Entrepreneurial Thinking
Charlie Munger (ed. Peter Kaufman), Poor Charlie’s Almanack: The Essential Wit and Wisdom of Charles T. Munger https://amzn.to/4sdkRkI
Charlie Munger is best known as the longterm partner of Warren Buffett. He was more in the background, but his razor sharp mind and the thought models he built for key drivers of the decades long growth of Berkshire Hathaway. Poor Charlie’s Almanack is a collection of Mungers speeches and essays curated with introductory materials to help the reader understand Munger’s ideas. What you will come away with is a deep understanding of the types of critical thinking tools that Munger used to make decisions that literally ended up being worth billions of dollars. I highly recommend this book as a means of building your decision making muscles. Any leader knows that challenge and cost of making decisions. It is always easy to be swayed by pure emotion. Munger teaches us how to set up guard rails so that our decisions are rooted in logical and critical thinking.

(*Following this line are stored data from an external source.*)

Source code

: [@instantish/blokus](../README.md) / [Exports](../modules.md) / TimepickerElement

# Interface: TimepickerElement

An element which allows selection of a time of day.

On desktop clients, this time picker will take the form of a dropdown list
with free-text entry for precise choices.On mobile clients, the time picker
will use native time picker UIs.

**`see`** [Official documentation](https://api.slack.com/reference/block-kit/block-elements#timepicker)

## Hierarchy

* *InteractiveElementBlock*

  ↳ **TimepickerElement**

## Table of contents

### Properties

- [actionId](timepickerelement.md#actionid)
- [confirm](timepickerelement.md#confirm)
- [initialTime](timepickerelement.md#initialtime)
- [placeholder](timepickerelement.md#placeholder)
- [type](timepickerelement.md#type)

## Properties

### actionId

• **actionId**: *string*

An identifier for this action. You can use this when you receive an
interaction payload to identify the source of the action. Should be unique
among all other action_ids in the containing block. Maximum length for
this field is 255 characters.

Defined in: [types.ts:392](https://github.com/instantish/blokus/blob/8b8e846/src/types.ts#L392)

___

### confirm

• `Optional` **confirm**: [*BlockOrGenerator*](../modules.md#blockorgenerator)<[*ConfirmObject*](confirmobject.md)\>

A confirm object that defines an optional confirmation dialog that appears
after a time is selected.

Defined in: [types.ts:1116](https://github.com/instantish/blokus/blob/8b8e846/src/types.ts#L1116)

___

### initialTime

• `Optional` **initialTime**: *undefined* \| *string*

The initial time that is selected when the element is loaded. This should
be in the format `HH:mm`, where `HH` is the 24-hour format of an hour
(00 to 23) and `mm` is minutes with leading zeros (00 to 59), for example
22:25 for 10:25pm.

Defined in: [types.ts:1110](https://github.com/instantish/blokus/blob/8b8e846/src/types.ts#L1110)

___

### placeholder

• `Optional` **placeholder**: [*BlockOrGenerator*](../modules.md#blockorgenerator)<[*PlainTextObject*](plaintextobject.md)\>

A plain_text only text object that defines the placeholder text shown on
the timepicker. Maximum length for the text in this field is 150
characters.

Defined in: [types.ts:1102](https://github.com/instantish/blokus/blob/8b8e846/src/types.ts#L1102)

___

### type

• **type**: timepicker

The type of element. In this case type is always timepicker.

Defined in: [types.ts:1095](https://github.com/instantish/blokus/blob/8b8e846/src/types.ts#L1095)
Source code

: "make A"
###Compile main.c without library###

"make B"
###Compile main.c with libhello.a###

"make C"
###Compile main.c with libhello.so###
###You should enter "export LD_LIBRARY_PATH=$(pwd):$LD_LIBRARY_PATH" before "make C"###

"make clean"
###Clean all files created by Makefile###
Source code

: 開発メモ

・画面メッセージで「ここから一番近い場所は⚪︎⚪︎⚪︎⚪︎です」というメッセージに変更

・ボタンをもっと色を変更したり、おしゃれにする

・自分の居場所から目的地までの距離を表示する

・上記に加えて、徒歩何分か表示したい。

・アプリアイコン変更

Naval Ravikant and Babak Navi, How to Get Rich: (Without Getting Lucky) https://amzn.to/4sampMh
Eric Jorgenson, The Almanack of Naval Ravikant: A Guide to Wealth and Happiness https://amzn.to/4skK8cY
Like Munger, Naval Ravikant’s mind is fascinating. If you want to learn how to think and take action from first principles, both of these books are excellent. I’d recommend starting with the The Almanack. The ideas that Ravikant shares are not merely about “getting rich.” They are really about ordering one’s life and mind for mission and creating systems that punch way above their weight. Spiritual leaders often struggle with how to change culture and build systems that truly help those whom we serve to grow in grace and holiness. Reading truly great entrepreneurial thinkers will help you in this regard.
Bob Dylan Biographies
Elijah Wald, Dylan Goes Electric!: Newport, Seeger, Dylan, and the Night that Split the Sixties https://amzn.to/4p77KyF
Howard Sounes, Down the Highway: The Life of Bob Dylan https://amzn.to/3N37pQe
I’ll treat these two books together. I’ve been a Dylan fan since 1986. My enthusiasm for his music renewed after seeing the biopic “A Complete Unknown” in late December 2024. In January 2025, I decided to do a deeper dive into Dylan and read multiple biographies about him and the times out of which he arose. These two books were the best ones. Wald only covers the early years of Dylan and sets his music within the context of the folk scene on the early 1960s. Sounes covers Dylan from birth through his multiple career reboots through roughly 2010.
What were your favorite books that you read in 2025? I'd love to see your list.